Please read it first so all of this makes sense.

Alone defines a beta male as this: He is the kind of man who anxiously looks for something to identify him as a man, while doing nothing to become a man.

Now, I am going to assume you are familiar with my writings on beta males and narcissism - if you are not, check my profile and read up, or go on RoK and see my past articles. My Fatso thread is most relevant here for the Google challenged.

Alone is spot-on with his assessment of beta males. The most intriguing aspect of the beta male mentality is his desire for signals of masculinity, while doing nothing to actually be masculine. You notice this in his actions. Does he engage in behaviors that expose his ego to potential attacks? Do he sacrifice real, substantive possessions, emotions, etc. for others? What are his values?

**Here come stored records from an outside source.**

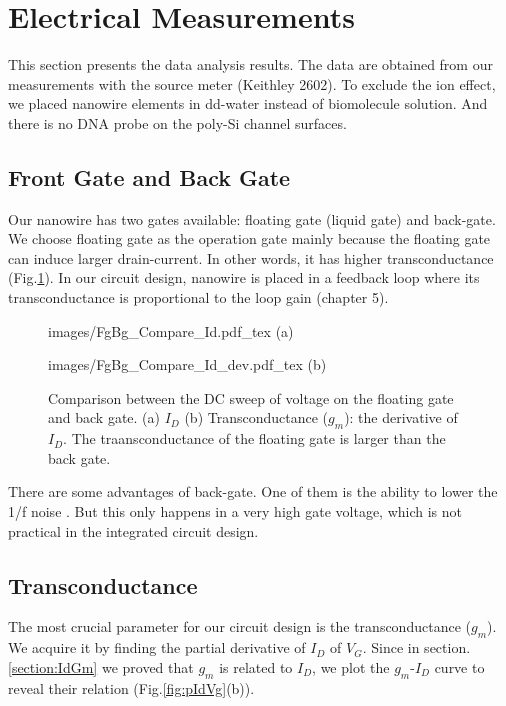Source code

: \section{Electrical Measurements}
This section presents the data analysis results.
The data are obtained from our measurements with the source meter (Keithley 2602).
To exclude the ion effect, we placed nanowire elements in dd-water instead of biomolecule solution.
And there is no DNA probe on the poly-Si channel surfaces.

\subsection{Front Gate and Back Gate}
Our nanowire has two gates available: floating gate (liquid gate) and back-gate.
We choose floating gate as the operation gate mainly because the floating gate can induce larger drain-current.
In other words, it has higher transconductance (Fig.\ref{fig:IdVgandgbsId}).
In our circuit design, nanowire is placed in a feedback loop where its transconductance is proportional to the loop gain (chapter 5).

\begin{figure}[!htbp]
    \centering
    \begin{minipage}[t][0.1\textheight]{0.4\textheight}
        \centering
        \def\svgwidth{12cm}
        \fontsize{6}{15}\selectfont
         {images/FgBg_Compare_Id.pdf_tex}
        (a)
    \end{minipage}
    \vfill
    \begin{minipage}[t][0.1\textheight]{0.4\textheight}
        \centering
        \def\svgwidth{12cm}
        \fontsize{6}{15}\selectfont
         {images/FgBg_Compare_Id_dev.pdf_tex}
        (b)
    \end{minipage}
    \caption{Comparison between the DC sweep of voltage on the floating gate and back gate. (a) $I_D$ (b) Transconductance ($g_m$): the derivative of $I_D$. The traansconductance of the floating gate is larger than the back gate.}
    \label{fig:IdVgandgbsId}
\end{figure}


There are some advantages of back-gate.
One of them is the ability to lower the 1/f noise \cite{C7, C8}.
But this only happens in a very high gate voltage, which is not practical in the integrated circuit design.

\subsection{Transconductance}
The most crucial parameter for our circuit design is the transconductance ($g_m$).
We acquire it by finding the partial derivative of $I_D$ of $V_{G}$.
Since in section.\ref{section:IdGm} we proved that $g_m$ is related to $I_D$, we plot the $g_m$-$I_D$ curve to reveal their relation (Fig.\ref{fig:pIdVg}(b)).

Take young cats on the forum or who are new to the game. If they consistently approach, even if they get blown out, what separates the beta from the nascent alpha is his actions, not his reactions. If he fails opening a woman, does he wallow in his failure or try to analyze why or he failed or simply move on? The difference isn't really one of alphahood, but one of psychology. It can be fun to debate the exact contours of what is or is not alpha, but what is always most relevant is personal psychology. Plenty of alphas are sociopathic assholes who may be able to command respect in the public sphere, but privately are trainwrecks psychologically. Most relevant here, for my purposes, is the personal motivation that spurs men to transition from betas into alphas.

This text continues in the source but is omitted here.